Ketoconazole (200 mg twice daily), a strong CYP3A4 and P-gp inhibitor, increases systemic exposure to Prucalopride by about 40%, which is not considered clinically significant. Similar effects may be expected with other strong P-gp inhibitors such as verapamil, cyclosporine A, and quinidine.

Studies in healthy subjects show no clinically relevant effect of Prucalopride on warfarin, digoxin, alcohol, paroxetine, or oral contraceptives.

Prucalopride is contraindicated in patients with hypersensitivity to the active substance or any excipients, and in patients with renal impairment requiring dialysis.

The most common adverse effects are headache (17.8%), abdominal pain, nausea, and diarrhoea. These usually occur at the start of therapy and subside within a few days. Most reactions are mild to moderate in severity.

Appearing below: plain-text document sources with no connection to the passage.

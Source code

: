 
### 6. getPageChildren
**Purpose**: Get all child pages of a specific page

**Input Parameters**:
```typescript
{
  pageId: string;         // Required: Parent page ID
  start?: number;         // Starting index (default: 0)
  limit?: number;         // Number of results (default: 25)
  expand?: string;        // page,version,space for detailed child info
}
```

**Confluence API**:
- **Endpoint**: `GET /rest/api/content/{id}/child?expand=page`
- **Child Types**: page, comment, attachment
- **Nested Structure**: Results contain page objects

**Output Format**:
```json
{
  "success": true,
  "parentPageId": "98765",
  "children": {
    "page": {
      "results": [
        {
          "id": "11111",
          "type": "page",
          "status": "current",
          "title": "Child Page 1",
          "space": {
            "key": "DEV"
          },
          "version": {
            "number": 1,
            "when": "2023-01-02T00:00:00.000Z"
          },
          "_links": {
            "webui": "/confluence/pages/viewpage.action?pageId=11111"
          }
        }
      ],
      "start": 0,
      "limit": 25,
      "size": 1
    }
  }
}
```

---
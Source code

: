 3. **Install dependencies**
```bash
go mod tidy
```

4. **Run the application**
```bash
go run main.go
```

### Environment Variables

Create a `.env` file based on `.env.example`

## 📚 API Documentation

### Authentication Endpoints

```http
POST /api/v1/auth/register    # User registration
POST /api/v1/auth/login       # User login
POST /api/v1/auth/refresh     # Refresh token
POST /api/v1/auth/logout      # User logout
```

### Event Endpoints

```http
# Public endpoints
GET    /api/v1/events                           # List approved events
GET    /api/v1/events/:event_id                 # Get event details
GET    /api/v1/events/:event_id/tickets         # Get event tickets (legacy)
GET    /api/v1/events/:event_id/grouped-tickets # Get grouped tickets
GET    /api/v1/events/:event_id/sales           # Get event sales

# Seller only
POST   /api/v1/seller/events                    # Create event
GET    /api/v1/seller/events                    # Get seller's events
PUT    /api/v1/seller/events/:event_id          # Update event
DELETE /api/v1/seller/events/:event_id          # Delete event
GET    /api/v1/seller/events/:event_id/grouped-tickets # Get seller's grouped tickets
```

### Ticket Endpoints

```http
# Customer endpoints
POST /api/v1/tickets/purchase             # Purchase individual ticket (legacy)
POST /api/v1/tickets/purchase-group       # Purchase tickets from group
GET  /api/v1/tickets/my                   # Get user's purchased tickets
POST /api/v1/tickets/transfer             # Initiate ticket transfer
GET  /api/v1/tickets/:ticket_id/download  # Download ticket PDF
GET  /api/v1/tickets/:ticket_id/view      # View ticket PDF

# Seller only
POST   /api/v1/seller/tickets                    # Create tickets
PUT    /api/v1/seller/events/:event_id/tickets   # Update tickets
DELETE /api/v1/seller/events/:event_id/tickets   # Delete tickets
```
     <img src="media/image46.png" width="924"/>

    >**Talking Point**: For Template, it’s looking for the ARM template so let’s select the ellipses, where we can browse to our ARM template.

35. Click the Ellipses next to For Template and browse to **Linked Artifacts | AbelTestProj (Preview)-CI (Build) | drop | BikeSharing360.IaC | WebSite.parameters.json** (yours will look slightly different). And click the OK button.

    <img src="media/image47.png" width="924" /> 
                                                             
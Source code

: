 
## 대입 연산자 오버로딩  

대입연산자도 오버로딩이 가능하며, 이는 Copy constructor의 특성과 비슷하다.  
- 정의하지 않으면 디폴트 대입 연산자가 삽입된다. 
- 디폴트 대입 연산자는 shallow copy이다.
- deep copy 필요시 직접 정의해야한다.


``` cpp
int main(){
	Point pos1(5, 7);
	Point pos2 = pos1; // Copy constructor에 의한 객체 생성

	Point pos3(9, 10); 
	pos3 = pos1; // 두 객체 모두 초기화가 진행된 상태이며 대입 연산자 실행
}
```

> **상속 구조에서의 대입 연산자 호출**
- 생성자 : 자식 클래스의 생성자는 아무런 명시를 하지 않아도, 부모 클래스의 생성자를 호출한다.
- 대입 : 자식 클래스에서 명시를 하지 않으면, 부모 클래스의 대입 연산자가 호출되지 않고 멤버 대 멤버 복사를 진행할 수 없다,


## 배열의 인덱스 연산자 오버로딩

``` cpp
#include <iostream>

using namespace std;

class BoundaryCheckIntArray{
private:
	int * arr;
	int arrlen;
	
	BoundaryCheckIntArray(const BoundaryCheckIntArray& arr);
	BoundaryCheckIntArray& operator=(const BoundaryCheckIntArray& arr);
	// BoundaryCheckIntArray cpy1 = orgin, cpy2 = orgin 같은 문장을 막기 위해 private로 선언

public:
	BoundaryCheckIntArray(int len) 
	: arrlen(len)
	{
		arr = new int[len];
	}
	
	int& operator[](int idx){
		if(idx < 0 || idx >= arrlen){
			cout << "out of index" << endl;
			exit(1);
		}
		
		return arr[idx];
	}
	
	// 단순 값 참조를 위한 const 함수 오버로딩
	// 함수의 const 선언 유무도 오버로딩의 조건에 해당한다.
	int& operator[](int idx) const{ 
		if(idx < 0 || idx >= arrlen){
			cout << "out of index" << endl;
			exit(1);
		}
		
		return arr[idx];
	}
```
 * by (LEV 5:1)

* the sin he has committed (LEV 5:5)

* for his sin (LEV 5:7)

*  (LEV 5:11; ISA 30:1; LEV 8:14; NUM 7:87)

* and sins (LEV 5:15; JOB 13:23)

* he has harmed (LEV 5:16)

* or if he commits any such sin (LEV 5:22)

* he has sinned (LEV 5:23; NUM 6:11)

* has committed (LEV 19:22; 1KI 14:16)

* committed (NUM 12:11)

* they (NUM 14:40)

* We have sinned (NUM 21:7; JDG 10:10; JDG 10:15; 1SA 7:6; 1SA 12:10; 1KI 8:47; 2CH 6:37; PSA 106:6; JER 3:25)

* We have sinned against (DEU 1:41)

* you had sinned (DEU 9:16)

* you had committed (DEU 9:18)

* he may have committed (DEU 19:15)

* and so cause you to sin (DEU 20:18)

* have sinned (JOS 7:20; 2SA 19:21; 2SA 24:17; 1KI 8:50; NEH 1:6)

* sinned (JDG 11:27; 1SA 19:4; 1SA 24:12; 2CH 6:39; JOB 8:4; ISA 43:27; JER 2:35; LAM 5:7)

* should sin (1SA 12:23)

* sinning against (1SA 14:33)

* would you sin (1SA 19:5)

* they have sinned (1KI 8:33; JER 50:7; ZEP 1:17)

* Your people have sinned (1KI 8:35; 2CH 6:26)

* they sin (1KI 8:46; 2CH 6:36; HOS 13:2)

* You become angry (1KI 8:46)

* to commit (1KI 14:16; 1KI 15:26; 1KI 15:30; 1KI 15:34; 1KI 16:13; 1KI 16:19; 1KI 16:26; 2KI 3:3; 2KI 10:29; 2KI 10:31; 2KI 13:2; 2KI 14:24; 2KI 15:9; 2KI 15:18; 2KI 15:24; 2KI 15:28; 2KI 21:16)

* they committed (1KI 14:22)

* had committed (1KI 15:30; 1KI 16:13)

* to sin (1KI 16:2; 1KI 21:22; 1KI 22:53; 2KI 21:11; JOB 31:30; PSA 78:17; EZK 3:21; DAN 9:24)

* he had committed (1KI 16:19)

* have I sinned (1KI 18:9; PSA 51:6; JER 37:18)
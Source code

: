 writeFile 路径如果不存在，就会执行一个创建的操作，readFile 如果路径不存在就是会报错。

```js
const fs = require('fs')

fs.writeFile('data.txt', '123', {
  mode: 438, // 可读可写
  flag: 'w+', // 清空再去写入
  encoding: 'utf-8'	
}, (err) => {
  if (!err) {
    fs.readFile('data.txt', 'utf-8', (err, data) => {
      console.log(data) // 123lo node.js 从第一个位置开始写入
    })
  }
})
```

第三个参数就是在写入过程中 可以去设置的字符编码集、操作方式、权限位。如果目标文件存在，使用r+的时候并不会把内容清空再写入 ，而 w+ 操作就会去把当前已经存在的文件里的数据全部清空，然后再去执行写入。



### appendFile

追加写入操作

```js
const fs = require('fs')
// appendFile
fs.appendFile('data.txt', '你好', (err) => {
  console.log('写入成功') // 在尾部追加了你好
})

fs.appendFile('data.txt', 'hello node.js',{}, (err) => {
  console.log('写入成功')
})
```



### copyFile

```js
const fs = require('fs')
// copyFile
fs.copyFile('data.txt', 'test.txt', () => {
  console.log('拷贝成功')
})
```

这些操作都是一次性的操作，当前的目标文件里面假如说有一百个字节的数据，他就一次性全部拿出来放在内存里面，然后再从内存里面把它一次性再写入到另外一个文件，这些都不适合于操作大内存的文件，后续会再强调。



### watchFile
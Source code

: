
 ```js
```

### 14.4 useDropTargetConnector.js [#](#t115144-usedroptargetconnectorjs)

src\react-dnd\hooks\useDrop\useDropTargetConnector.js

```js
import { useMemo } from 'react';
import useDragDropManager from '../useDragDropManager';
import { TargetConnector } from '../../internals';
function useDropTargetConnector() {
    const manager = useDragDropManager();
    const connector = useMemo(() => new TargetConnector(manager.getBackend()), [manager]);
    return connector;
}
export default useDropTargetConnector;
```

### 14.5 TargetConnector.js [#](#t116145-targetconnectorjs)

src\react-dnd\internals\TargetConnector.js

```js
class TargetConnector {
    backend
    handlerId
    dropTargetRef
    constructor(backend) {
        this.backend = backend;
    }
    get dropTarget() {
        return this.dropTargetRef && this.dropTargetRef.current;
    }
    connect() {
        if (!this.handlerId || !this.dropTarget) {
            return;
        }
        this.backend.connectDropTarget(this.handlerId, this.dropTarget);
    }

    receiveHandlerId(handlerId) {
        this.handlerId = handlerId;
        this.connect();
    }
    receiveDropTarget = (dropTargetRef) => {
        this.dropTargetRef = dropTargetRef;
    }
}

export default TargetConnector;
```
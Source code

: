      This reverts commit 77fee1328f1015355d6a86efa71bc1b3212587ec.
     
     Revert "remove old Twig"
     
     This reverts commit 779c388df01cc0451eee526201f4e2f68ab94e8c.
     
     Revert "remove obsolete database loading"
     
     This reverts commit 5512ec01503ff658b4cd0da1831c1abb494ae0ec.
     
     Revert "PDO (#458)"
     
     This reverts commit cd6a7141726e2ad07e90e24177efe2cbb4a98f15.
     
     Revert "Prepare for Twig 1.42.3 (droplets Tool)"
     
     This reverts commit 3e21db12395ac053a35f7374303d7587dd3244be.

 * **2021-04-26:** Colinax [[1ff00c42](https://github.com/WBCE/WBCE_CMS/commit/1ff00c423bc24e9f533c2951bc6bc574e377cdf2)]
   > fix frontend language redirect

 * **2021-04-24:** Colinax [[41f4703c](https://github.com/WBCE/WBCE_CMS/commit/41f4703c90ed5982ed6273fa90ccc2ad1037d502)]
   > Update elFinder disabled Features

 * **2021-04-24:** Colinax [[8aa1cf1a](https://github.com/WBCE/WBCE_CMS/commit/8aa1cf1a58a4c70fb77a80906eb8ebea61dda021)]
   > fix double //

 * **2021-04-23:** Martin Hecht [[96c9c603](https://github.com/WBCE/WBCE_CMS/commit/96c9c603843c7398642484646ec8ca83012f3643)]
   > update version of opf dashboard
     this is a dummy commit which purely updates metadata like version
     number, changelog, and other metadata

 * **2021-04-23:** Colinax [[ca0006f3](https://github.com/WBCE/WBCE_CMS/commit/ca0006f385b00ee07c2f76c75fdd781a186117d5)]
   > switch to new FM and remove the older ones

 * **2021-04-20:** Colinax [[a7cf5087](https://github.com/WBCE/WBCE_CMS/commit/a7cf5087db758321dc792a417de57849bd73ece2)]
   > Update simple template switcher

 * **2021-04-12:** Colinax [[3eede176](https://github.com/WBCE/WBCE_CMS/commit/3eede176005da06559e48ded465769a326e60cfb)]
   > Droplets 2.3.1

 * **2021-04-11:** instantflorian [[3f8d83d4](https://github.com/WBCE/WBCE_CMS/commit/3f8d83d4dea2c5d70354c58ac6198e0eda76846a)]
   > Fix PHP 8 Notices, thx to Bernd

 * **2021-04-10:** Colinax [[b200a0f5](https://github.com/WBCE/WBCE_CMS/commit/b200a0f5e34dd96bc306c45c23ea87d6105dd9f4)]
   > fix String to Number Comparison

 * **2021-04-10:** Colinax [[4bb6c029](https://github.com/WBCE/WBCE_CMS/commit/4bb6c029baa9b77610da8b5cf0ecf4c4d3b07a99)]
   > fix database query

Prucalopride is not recommended during pregnancy. Women of reproductive age should use effective contraception during treatment. Animal studies show no direct harmful effects on pregnancy or fetal development. It is not recommended during breastfeeding due to lack of human data.

• Renal excretion is the main route of elimination; dose reduction to 1 mg is recommended in severe renal impairment.
• Caution is required in severe hepatic impairment (Child-Pugh C).
• Severe diarrhoea may reduce effectiveness of oral contraceptives; additional contraception is advised.
• Tablets contain lactose and are not suitable for patients with lactose intolerance or related hereditary disorders.

Renal impairment: 1 mg once daily in severe cases (GFR <30 ml/min). No adjustment needed in mild to moderate cases.

Hepatic impairment: Start with 1 mg once daily in severe cases; may increase to 2 mg if tolerated. No adjustment needed in mild to moderate cases.

Overdose may cause exaggerated pharmacological effects such as headache, nausea, and diarrhoea. Treatment is supportive, including fluid and electrolyte replacement if needed.

Osmotic purgatives

Store at room temperature below 30°C. Do not remove desiccant. Dispense in original container.